[[ RECORDS PROVIDED, beginning ]]
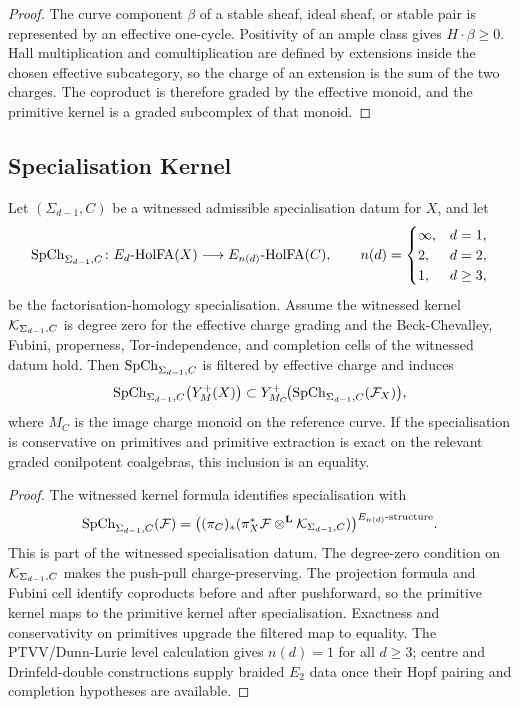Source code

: \begin{proof}
The curve component $\beta$ of a stable sheaf, ideal sheaf, or stable
pair is represented by an effective one-cycle. Positivity of an ample
class gives $H\cdot\beta\geq0$. Hall multiplication and comultiplication
are defined by extensions inside the chosen effective subcategory, so
the charge of an extension is the sum of the two charges. The coproduct
is therefore graded by the effective monoid, and the primitive kernel is
a graded subcomplex of that monoid.
\end{proof}

\subsection{Specialisation Kernel}
\label{wn:subsec:sp-transports-positivity}

\begin{theorem}
\label{wn:thm:Sp-preserves-pos}
Let $(\Sigma_{d-1},C)$ be a witnessed admissible specialisation datum
for $X$, and let
\[
 \SpCh_{\Sigma_{d-1},C}\colon E_d\text{-}\HolFA(X)\longrightarrow
 E_{n(d)}\text{-}\HolFA(C),
 \qquad
 n(d)=
 \begin{cases}
 \infty,&d=1,\\
 2,&d=2,\\
 1,&d\geq3,
 \end{cases}
\]
be the factorisation-homology specialisation. Assume the witnessed kernel
$\cK_{\Sigma_{d-1},C}$ is degree zero for the effective charge
grading and the Beck-Chevalley, Fubini, properness, Tor-independence,
and completion cells of the witnessed datum hold. Then
$\SpCh_{\Sigma_{d-1},C}$ is filtered by effective charge and induces
\[
 \SpCh_{\Sigma_{d-1},C}\bigl(\Yplus_M(X)\bigr)
 \subset
 \Yplus_{M_C}\!\bigl(\SpCh_{\Sigma_{d-1},C}(\cF_X)\bigr),
\]
where $M_C$ is the image charge monoid on the reference curve. If the
specialisation is conservative on primitives and primitive extraction is
exact on the relevant graded conilpotent coalgebras, this inclusion is
an equality.
\end{theorem}

\begin{proof}
The witnessed kernel formula identifies specialisation with
\[
 \SpCh_{\Sigma_{d-1},C}(\cF)
 =
 \bigl((\pi_C)_*(\pi_X^*\cF\otimes^{\mathbf L}
 \cK_{\Sigma_{d-1},C})\bigr)^{E_{n(d)}\text{-}\mathrm{structure}}.
\]
This is part of the witnessed specialisation datum. The degree-zero
condition on $\cK_{\Sigma_{d-1},C}$ makes the push-pull
charge-preserving. The projection formula and Fubini cell identify
coproducts before and after pushforward, so the primitive kernel maps to
the primitive kernel after specialisation. Exactness and conservativity
on primitives upgrade the filtered map to equality. The
PTVV/Dunn-Lurie level calculation gives $n(d)=1$ for all $d\geq3$;
centre and Drinfeld-double constructions supply braided $E_2$ data once
their Hopf pairing and completion hypotheses are available.
\end{proof}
[[ RECORDS PROVIDED, end ]]
## WHAT IS REQUIRED
Exactly the lines from the one with "charge-preserving. The projection" through the last line of the listing above must make up your answer.

## WRITTEN REPLY
charge-preserving. The projection formula and Fubini cell identify
coproducts before and after pushforward, so the primitive kernel maps to
the primitive kernel after specialisation. Exactness and conservativity
on primitives upgrade the filtered map to equality. The
PTVV/Dunn-Lurie level calculation gives $n(d)=1$ for all $d\geq3$;
centre and Drinfeld-double constructions supply braided $E_2$ data once
their Hopf pairing and completion hypotheses are available.
\end{proof}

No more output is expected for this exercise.